To cope with declining advertising revenue, the Times installed a controversial paywall. In Thursday’s earnings report, the company reported that total revenue fell marginally—ad dollars were down nearly 9 percent from the year-ago quarter—but circulation revenues rose 7.4 percent. Why? “Paid subscribers to The New York Times and the International Herald Tribune digital subscription packages, e-readers, and replica editions totaled approximately 566,000 as of the end of the third quarter, an increase of approximately 57,000 or 11 percent since the end of the second quarter of 2012.”

In January 2009, the company, desperate for cash, borrowed $250 million from Mexican industrialist Carlos Slim Helu at a sky-high 14 percent interest rate. But after years of heavy cost cuts and cash-preserving measures like cutting the dividend, it managed to retire the debt it owed to Slim in July 2011. Meanwhile, the Times has been holding a garage sale of sorts: in late 2011, it sold off its collection of regional newspapers for $150 million. Last month, it sold About Group for $300 million to IAC, parent company of The Daily Beast.
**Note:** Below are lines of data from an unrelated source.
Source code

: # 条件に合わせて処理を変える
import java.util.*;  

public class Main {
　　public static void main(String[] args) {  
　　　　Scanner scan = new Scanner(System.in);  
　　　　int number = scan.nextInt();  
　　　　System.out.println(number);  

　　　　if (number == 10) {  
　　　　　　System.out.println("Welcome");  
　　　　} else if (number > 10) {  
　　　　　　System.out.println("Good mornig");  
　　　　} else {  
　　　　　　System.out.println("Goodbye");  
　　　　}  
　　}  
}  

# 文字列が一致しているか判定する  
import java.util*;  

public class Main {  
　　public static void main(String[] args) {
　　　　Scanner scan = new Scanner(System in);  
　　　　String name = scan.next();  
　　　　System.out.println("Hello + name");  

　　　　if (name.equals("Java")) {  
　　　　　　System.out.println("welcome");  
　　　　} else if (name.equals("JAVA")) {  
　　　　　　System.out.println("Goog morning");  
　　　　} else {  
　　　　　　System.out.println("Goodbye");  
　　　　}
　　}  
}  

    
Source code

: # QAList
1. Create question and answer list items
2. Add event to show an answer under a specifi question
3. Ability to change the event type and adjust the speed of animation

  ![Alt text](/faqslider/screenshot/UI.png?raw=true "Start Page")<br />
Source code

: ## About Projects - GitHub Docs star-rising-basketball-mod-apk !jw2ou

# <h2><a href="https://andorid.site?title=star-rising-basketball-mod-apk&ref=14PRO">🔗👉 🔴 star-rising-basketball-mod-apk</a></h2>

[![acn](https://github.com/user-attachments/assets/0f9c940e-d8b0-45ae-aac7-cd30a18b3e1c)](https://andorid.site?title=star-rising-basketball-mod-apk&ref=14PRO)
Earlier this month, it received $167 million for its share of Indeed.com, a jobs search engine, which was sold.

But here’s the irony. As Thompson prepares to assume the position of CEO—his first day is supposed to be Nov. 12—he’s facing two significant issues that will bear directly on his ability to lead the organization: a scandal over journalistic ethics in London, and a long-running, increasingly bitter labor dispute in New York.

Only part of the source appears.